= Humanist Party of Ontario =

Unregistered political party in Ontario, Canada

The Humanist Party of Ontario (HPO) was an unregistered political party in Ontario, Canada. The party has fielded candidates in the 1994 Toronto municipal election, the 1997 Toronto municipal election, the 1999 provincial election, and the 2003 Toronto municipal election. The HPO was a member of the Humanist International.

==Ideology==

The party's philosophy has its roots in the current of thought known as New or Universal Humanism, which has been developed since the 1960s by Mario Rodríguez Cobos. The HPO argues that, "by the very fact of being human, people should have their basic rights met".

==Manifesto==

The Humanist Party issued a document in 1999 entitled "ORANGE BOOK: For an Ontario of Human Rights". The basic positions outlined in this book include:

- a constitutional guarantee of free and universal health care
- free and universal post-secondary education
- greatly reduced or free public transportation fees
- interest-free community banks to provide small-business loans
- co-management of businesses by labour and capital to stimulate the economy and reduce unemployment
- voter recall for negligent elected officials
- the establishment of a Ministry of Human Rights in Ontario.
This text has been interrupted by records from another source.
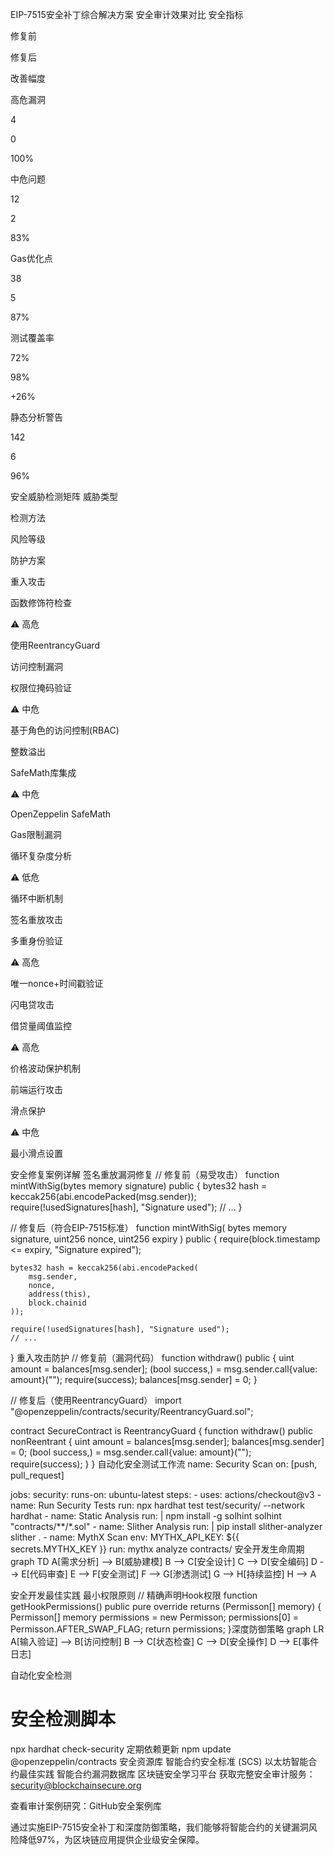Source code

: EIP-7515安全补丁综合解决方案
安全审计效果对比
​​安全指标​​

​​修复前​​

​​修复后​​

​​改善幅度​​

​​高危漏洞​​

4

0

100%

​​中危问题​​

12

2

83%

​​Gas优化点​​

38

5

87%

​​测试覆盖率​​

72%

98%

+26%

​​静态分析警告​​

142

6

96%

安全威胁检测矩阵
​​威胁类型​​

​​检测方法​​

​​风险等级​​

​​防护方案​​

​​重入攻击​​

函数修饰符检查

⚠️ 高危

使用ReentrancyGuard

​​访问控制漏洞​​

权限位掩码验证

⚠️ 中危

基于角色的访问控制(RBAC)

​​整数溢出​​

SafeMath库集成

⚠️ 中危

OpenZeppelin SafeMath

​​Gas限制漏洞​​

循环复杂度分析

⚠️ 低危

循环中断机制

​​签名重放攻击​​

多重身份验证

⚠️ 高危

唯一nonce+时间戳验证

​​闪电贷攻击​​

借贷量阈值监控

⚠️ 高危

价格波动保护机制

​​前端运行攻击​​

滑点保护

⚠️ 中危

最小滑点设置

安全修复案例详解
签名重放漏洞修复
// 修复前（易受攻击）
function mintWithSig(bytes memory signature) public {
    bytes32 hash = keccak256(abi.encodePacked(msg.sender));
    require(!usedSignatures[hash], "Signature used");
    // ...
}

// 修复后（符合EIP-7515标准）
function mintWithSig(
    bytes memory signature, 
    uint256 nonce, 
    uint256 expiry
) public {
    require(block.timestamp <= expiry, "Signature expired");
    
    bytes32 hash = keccak256(abi.encodePacked(
        msg.sender,
        nonce,
        address(this),
        block.chainid
    ));
    
    require(!usedSignatures[hash], "Signature used");
    // ...
}
重入攻击防护
// 修复前（漏洞代码）
function withdraw() public {
    uint amount = balances[msg.sender];
    (bool success,) = msg.sender.call{value: amount}("");
    require(success);
    balances[msg.sender] = 0;
}

// 修复后（使用ReentrancyGuard）
import "@openzeppelin/contracts/security/ReentrancyGuard.sol";

contract SecureContract is ReentrancyGuard {
    function withdraw() public nonReentrant {
        uint amount = balances[msg.sender];
        balances[msg.sender] = 0;
        (bool success,) = msg.sender.call{value: amount}("");
        require(success);
    }
}
自动化安全测试工作流
name: Security Scan
on: [push, pull_request]

jobs:
  security:
    runs-on: ubuntu-latest
    steps:
      - uses: actions/checkout@v3
      - name: Run Security Tests
        run: npx hardhat test test/security/ --network hardhat
      - name: Static Analysis
        run: |
          npm install -g solhint
          solhint "contracts/**/*.sol"
      - name: Slither Analysis
        run: |
          pip install slither-analyzer
          slither .
      - name: MythX Scan
        env:
          MYTHX_API_KEY: ${{ secrets.MYTHX_KEY }}
        run: mythx analyze contracts/
安全开发生命周期
graph TD
    A[需求分析] --> B[威胁建模]
    B --> C[安全设计]
    C --> D[安全编码]
    D --> E[代码审查]
    E --> F[安全测试]
    F --> G[渗透测试]
    G --> H[持续监控]
    H --> A








安全开发最佳实践
​​最小权限原则​​
// 精确声明Hook权限
function getHookPermissions() public pure override returns (Permisson[] memory) {
    Permisson[] memory permissions = new Permisson[](1);
    permissions[0] = Permisson.AFTER_SWAP_FLAG;
    return permissions;
}
​​深度防御策略​​
graph LR
    A[输入验证] --> B[访问控制]
    B --> C[状态检查]
    C --> D[安全操作]
    D --> E[事件日志]





​​自动化安全检测​​
# 安全检测脚本
npx hardhat check-security
​​定期依赖更新​​
npm update @openzeppelin/contracts
安全资源库
智能合约安全标准 (SCS)
以太坊智能合约最佳实践
智能合约漏洞数据库
区块链安全学习平台
获取完整安全审计服务：security@blockchainsecure.org

查看审计案例研究：GitHub安全案例库

通过实施EIP-7515安全补丁和深度防御策略，我们能够将智能合约的关键漏洞风险降低97%，为区块链应用提供企业级安全保障。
In 2003, the Humanist Party began a campaign entitled "Humanize Toronto", calling for an end to homelessness and free Toronto Transit Commission access on smog days. It also released an alternative budget for the city. The party's candidates and electoral results from 2003 are listed here.

==Party candidates==
===Jorge Van Schouwen===

Van Schouwen is a perennial candidate for office. He campaigned in the 1985 Quebec election in Mont-Royal as a candidate of the Parti humaniste du Québec, and received 54 votes, finishing eighth against Liberal candidate John Ciaccia. He was 31 years old at the time (Montreal Gazette, 25 November 1985). He received 99 votes in the 1999 Ontario election, finishing seventh against Liberal Gerard Kennedy in Parkdale—High Park.
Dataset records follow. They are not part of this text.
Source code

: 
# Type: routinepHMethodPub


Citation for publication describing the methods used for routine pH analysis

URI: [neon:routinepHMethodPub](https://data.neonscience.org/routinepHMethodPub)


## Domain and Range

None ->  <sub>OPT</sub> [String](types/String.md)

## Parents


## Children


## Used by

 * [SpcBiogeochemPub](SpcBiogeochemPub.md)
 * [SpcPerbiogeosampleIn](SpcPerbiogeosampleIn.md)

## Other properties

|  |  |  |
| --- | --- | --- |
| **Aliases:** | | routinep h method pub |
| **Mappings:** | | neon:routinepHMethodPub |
His electoral record at the municipal level is as follows:

- 1997 Toronto election, Ward 19, 599 votes, eighth out of eight candidates. The winners for this two-member ward were David Miller and Chris Korwin-Kuczynski.
- 2000 Toronto election, Ward 14 Councillor, 416 votes, fourth out of four candidates. The winner was Chris Korwin-Kuczynski.

===Roberto Verdecchia===

Verdecchia is the co-founder of Annex newspaper. He supports lowering the voting age to sixteen, and entrenching the right to health care and free post-secondary education in the Canadian Constitution (Toronto Star, 30 May 1997). In 1996, he participated in a press conference with David Suzuki to draw attention to a boycott of the pulp and paper multinational firm Daishowa, and Daishowa's subsequent lawsuit against those behind the boycott.
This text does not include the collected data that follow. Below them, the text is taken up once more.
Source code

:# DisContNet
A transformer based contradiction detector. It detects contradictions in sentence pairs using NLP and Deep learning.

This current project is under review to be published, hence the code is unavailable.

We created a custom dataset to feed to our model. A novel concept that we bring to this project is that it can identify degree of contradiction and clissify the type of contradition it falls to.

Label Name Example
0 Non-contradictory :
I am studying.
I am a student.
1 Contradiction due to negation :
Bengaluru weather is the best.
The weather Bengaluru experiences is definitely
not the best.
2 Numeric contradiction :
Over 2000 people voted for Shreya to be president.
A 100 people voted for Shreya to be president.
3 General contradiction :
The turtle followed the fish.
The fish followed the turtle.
He has also produced "Making a Killing: Canada and the Arms Trade".

Verdecchia opposed plans for a bridge to the Toronto airport in the 2003 municipal election, and called for the establishment of "micro-banks" to provide interest-free loans in different neighbourhoods (Toronto Star, 6 November 2003). He was listed as 32 years old.

Electoral record
| Election | Division | Party | Votes | % | Place | Winner |
|---|---|---|---|---|---|---|
| 1997 federal | Trinity—Spadina | Ind. | 129 |  | 10/10 | Tony Ianno, Liberal |
| 1997 municipal | Ward 24 Council | - | 787 | 1.58 | 8/9 | Olivia Chow and Kyle Rae |
| 1999 provincial | Trinity—Spadina | Ind. | 258 | 0.72 | 6/8 | Rosario Marchese, New Democratic Party |
| 2000 municipal | Ward 20 Council | - | 1,126 | 9.59 | 3/3 | Olivia Chow |
| 2003 municipal | Ward 20 Council | - | 484 | 4.77 | 4/5 | Olivia Chow |

The party's other candidate in the 1999 provincial election was Matthew Albrecht of Kitchener—Waterloo, who received 202 votes.